_EXERCISE BRIEF_: Lines containing the word "string" in the data below: say how many, with no other text.

_DATASET ENTRIES_:
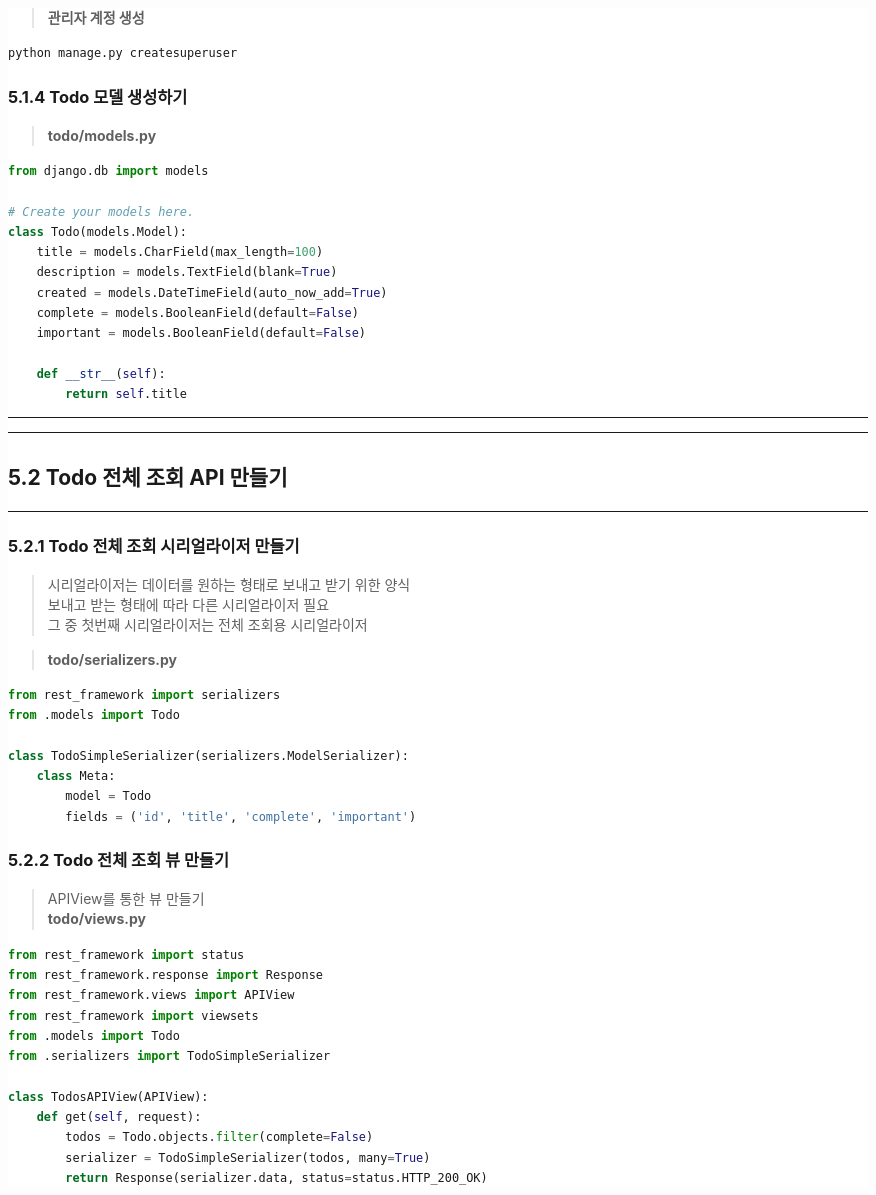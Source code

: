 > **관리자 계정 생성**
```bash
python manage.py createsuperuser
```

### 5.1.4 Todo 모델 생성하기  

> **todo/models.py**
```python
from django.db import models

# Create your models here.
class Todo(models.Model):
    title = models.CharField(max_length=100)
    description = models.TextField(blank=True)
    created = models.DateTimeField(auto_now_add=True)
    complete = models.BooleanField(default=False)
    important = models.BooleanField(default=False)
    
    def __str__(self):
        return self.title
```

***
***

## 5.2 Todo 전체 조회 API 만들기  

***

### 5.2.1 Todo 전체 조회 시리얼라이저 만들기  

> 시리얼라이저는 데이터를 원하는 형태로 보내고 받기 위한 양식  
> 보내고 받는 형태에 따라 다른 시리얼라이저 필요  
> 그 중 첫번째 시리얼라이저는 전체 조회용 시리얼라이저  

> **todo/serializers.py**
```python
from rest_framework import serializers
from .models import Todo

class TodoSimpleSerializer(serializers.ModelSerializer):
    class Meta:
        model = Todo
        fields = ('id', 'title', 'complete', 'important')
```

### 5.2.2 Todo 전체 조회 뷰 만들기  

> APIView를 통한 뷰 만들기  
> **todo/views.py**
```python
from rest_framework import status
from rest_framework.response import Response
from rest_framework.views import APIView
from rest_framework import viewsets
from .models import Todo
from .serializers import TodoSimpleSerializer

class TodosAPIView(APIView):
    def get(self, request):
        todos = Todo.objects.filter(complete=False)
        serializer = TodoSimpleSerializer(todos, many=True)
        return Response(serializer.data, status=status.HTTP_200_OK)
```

==

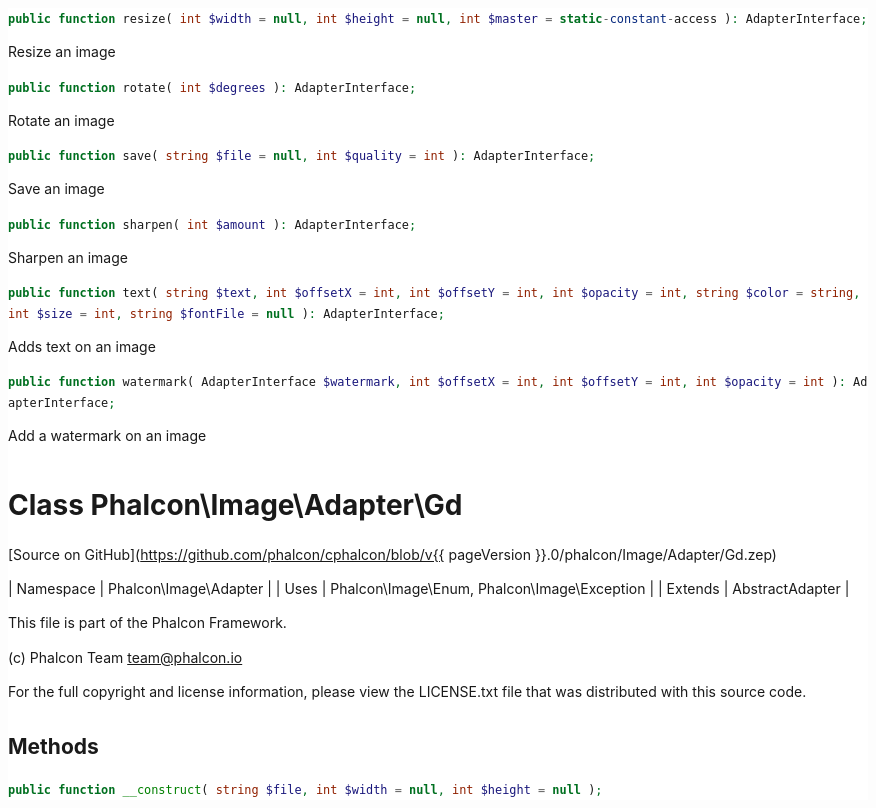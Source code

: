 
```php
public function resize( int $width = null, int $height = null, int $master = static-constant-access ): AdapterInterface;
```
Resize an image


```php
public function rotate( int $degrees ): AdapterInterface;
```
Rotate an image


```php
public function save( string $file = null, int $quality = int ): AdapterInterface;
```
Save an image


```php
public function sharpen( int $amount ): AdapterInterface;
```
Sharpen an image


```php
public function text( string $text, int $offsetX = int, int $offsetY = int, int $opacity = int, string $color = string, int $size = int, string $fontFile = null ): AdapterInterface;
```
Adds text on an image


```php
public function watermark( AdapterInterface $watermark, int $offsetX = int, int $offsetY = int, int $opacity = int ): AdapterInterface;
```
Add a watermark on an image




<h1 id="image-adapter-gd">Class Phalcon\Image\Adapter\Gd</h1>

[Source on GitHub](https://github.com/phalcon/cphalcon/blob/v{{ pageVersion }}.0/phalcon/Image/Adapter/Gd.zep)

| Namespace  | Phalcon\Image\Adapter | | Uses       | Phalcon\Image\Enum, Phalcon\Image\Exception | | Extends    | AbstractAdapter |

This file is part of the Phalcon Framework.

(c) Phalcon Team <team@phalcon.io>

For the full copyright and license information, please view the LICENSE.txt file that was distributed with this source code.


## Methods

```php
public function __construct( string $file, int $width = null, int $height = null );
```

_FINISHED TASK_: 3